2

I have an Oracle table with event alarms, and due to a weird and unknown -to me- condition alarms get repeated sometimes so I was asked to create a service that will remove repeated alarms from that Oracle table.

The condition to consider an alarm (a row in the table) as repeated is that there is another one with the same exact PKN_EVENTNAME and RECEIVEDDATE only differs from the previous one by a tiny amount of time (let's say 10 seconds for example -up or down-).

What I'm trying to do first is to create an Oracle sql statement that will group all alarms by PKN_EVENTNAME separating in each group the ones that are repeated (for later deletion).

I think I'm on the way, but I'm stuck.
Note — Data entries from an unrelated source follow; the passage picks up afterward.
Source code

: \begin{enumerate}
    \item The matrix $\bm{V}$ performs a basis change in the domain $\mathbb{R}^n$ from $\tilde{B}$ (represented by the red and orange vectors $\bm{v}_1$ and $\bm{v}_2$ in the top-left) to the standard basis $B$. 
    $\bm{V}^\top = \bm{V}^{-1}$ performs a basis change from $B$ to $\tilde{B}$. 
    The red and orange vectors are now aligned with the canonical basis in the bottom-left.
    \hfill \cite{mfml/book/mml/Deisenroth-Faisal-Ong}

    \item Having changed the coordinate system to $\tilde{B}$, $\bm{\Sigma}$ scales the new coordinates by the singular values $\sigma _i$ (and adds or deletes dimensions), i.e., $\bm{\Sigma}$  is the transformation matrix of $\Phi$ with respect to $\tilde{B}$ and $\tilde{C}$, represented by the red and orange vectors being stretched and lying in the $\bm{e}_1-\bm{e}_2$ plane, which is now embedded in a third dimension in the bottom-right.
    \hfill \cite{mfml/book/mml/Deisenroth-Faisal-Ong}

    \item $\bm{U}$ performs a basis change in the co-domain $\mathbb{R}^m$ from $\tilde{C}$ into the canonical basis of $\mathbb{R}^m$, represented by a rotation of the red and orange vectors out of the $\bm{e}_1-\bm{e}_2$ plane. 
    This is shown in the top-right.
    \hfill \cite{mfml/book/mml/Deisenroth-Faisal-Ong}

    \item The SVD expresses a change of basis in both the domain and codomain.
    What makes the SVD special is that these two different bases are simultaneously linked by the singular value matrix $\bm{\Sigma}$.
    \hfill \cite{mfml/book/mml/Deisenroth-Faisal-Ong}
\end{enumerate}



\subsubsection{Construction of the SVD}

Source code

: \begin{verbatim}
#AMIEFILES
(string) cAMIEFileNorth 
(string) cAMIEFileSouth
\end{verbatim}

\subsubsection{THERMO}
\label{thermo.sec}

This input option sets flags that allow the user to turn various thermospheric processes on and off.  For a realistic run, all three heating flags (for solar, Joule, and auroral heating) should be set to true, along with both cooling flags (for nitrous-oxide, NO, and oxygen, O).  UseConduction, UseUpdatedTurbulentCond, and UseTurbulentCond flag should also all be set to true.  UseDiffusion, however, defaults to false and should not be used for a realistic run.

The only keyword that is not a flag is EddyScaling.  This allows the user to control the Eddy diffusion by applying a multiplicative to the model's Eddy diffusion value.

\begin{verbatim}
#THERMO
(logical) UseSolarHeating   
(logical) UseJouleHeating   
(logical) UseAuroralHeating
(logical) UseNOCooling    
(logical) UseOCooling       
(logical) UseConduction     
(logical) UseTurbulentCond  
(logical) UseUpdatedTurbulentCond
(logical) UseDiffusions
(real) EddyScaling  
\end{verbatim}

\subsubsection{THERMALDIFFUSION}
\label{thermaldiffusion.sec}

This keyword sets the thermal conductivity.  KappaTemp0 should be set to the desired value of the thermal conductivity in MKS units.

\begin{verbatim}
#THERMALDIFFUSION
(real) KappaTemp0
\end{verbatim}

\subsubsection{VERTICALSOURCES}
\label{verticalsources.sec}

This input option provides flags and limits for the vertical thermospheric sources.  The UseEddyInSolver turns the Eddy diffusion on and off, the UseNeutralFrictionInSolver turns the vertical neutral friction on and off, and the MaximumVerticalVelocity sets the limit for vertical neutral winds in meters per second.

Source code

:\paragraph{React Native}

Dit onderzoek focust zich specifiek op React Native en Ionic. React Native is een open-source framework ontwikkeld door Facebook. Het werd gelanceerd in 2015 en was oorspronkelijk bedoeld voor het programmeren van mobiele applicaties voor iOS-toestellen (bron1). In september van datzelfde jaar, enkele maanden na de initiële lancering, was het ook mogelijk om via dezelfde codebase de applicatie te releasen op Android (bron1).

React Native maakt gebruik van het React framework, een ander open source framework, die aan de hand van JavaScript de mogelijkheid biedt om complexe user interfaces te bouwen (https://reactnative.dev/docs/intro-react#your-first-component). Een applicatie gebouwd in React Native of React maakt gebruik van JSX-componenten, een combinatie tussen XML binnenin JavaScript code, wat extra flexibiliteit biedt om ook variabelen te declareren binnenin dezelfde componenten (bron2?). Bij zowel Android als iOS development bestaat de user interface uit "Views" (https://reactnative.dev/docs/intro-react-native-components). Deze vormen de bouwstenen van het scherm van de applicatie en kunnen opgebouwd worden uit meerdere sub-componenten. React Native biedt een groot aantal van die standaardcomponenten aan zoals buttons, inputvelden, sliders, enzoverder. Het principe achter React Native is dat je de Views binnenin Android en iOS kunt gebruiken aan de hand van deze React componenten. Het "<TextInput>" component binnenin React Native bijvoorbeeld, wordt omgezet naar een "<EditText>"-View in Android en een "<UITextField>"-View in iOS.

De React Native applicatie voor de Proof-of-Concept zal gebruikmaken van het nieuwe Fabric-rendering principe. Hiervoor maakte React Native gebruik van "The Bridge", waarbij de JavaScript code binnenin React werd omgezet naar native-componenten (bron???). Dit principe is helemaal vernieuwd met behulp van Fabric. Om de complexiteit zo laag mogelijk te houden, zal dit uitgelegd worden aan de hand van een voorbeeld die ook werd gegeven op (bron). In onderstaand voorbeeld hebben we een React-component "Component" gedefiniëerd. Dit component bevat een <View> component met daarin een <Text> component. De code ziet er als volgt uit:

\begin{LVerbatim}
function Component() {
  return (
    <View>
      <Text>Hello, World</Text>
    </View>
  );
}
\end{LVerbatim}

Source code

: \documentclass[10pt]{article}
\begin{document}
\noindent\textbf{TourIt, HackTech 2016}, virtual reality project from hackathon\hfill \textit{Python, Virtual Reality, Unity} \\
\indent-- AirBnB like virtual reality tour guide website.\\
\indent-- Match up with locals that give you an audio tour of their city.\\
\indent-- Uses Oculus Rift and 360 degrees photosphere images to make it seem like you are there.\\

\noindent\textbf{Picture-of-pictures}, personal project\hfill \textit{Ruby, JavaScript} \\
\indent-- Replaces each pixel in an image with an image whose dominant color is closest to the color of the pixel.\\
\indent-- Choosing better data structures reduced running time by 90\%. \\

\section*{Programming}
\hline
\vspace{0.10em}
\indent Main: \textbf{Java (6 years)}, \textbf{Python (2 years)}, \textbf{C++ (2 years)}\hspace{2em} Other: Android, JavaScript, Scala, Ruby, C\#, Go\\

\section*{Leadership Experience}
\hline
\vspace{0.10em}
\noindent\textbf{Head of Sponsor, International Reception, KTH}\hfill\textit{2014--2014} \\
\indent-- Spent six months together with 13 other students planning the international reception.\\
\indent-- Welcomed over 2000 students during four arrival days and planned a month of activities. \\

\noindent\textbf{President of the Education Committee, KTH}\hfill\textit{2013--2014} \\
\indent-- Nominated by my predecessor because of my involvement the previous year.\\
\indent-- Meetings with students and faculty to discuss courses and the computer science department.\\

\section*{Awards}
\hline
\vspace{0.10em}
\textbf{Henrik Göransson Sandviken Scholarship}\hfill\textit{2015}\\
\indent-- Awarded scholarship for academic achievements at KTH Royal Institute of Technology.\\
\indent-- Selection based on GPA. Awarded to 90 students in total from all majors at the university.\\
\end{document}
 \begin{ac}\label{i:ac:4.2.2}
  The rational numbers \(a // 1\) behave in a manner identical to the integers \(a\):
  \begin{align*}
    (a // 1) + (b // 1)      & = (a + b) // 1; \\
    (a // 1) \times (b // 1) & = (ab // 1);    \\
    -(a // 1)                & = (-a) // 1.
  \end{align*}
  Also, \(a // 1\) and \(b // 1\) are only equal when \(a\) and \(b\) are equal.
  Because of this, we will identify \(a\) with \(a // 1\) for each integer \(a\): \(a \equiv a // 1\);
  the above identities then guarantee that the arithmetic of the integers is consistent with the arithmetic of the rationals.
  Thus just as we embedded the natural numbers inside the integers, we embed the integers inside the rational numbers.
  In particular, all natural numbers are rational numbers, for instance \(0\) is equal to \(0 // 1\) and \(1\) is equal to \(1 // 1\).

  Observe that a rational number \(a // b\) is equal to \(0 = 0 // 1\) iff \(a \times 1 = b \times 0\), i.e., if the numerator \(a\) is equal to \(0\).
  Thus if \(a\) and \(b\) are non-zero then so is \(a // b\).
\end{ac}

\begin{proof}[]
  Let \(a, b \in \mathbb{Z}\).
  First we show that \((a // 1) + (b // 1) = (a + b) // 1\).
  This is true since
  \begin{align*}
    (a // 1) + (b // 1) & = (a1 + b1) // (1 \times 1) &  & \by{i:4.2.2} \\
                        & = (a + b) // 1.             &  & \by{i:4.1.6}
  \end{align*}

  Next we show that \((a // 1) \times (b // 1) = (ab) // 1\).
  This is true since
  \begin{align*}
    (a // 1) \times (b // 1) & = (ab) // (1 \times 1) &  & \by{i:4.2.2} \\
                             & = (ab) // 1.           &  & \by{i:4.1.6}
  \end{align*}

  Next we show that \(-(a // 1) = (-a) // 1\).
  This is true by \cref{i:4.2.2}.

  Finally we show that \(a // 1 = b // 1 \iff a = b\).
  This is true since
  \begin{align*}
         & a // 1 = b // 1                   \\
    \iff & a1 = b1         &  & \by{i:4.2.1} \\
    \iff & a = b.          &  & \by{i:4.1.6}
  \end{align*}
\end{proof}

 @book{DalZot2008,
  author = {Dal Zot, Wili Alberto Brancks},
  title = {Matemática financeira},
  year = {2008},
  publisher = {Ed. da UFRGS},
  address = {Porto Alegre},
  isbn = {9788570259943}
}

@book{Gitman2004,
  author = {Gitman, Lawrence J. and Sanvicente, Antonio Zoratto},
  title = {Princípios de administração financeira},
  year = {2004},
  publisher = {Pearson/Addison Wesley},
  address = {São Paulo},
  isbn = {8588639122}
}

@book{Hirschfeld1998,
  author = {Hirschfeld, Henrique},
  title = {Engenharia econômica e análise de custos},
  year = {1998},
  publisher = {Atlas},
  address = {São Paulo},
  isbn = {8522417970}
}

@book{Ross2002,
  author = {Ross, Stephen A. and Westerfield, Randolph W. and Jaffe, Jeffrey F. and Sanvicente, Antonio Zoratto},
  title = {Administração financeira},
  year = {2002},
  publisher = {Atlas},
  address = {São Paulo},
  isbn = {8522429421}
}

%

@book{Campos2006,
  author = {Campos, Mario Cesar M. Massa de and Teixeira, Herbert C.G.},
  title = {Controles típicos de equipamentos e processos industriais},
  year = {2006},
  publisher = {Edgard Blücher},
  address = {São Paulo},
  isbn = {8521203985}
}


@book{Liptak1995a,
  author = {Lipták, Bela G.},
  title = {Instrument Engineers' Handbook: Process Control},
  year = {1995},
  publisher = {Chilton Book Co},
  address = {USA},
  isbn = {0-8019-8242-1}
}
What can I try next?

My SQL so far:

select t1.ID, t1.PKN_EVENTNAME, t1.RECEIVEDDATE 
from PARQUIMETERS_ALARMS t1 
where 
  exists
     (select 'x' 
      from   PARQUIMETERS_ALARMS t2 
      where  t1.id <> t2.id and                                              -- Not the same row
             trunc(t2.RECEIVEDDATE) = trunc(t1.RECEIVEDDATE)                 -- Same date
             and abs(t1.RECEIVEDDATE - t2.RECEIVEDDATE) * 24 * 60 * 60 < 10)  -- < 10 sec

enter image description here

Edit

With @Tejash corrections I see different results in Visual Studio Oracle SQL browser, but I'm not being able to understand them. I don't see clear if results are already records to be deleted (repeated alarms) or what.

halfer
  • 19,824
  • 17
  • 99
  • 186
Diego Perez
  • 2,188
  • 2
  • 30
  • 58

3 Answers3

0

You are missing t1.PKN_EVENTNAME = t2.PKN_EVENTNAME in your exists condition and there is one irrelevant condition in your exists clause.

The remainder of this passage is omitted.